### WHAT YOU NEED TO DO
Return each line of the data below that contains the string "prioritisation".

### RECORD EXTRACTS
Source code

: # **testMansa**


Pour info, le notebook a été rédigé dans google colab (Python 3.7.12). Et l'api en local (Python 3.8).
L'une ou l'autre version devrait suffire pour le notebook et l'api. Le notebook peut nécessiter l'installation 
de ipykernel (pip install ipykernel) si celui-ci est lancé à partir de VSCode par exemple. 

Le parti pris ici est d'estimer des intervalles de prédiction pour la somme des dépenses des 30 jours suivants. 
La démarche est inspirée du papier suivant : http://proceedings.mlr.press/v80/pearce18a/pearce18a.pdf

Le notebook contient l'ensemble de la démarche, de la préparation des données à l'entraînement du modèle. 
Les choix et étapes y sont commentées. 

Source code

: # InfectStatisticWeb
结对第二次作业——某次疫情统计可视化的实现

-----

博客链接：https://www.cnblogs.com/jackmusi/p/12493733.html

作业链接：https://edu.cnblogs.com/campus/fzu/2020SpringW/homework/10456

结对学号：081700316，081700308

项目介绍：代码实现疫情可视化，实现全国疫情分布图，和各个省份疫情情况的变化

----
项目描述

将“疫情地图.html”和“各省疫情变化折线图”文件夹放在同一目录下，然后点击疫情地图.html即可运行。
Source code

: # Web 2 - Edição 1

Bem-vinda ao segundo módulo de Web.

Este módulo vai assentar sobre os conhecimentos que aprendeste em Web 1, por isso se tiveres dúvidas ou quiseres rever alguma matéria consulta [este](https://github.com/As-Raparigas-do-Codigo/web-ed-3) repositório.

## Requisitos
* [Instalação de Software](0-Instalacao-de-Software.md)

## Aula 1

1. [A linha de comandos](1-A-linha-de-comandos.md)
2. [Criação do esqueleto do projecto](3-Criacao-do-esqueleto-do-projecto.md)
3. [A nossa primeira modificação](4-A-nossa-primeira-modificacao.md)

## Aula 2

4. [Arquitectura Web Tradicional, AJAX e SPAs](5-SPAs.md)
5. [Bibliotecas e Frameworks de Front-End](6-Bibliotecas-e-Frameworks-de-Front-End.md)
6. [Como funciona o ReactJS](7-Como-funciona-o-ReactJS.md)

==

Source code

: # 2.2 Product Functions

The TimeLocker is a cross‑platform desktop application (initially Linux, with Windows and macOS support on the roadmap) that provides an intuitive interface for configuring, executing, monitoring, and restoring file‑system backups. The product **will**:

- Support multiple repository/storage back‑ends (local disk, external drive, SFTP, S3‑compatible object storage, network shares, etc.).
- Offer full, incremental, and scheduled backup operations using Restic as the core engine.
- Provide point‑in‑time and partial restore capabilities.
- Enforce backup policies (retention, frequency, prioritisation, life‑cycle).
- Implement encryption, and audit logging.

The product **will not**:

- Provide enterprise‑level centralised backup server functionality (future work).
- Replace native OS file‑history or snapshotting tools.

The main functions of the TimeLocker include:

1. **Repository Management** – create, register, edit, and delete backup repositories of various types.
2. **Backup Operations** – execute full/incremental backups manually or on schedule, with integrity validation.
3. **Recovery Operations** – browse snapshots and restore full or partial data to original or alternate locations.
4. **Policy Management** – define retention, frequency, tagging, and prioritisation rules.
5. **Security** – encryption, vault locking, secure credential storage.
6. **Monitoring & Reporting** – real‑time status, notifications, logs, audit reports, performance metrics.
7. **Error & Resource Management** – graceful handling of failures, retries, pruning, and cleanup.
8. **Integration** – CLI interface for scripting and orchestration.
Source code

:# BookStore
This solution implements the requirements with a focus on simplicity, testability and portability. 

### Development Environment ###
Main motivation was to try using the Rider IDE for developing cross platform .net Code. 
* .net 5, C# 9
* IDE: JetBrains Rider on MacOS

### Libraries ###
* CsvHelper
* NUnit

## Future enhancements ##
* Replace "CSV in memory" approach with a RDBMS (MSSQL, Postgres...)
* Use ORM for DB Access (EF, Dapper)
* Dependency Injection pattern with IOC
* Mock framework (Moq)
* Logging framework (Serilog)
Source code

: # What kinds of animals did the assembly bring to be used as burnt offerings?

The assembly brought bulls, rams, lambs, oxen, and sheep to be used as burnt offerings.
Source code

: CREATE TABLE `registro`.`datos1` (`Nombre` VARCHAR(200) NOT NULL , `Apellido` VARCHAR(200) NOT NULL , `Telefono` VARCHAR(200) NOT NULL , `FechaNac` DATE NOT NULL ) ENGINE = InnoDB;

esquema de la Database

* * *

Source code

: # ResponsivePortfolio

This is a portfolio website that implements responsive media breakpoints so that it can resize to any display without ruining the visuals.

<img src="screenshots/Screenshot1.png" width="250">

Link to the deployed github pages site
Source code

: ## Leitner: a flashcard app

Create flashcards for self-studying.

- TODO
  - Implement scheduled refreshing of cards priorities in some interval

### WRITTEN RESPONSE
- Enforce backup policies (retention, frequency, prioritisation, life‑cycle).
4. **Policy Management** – define retention, frequency, tagging, and prioritisation rules.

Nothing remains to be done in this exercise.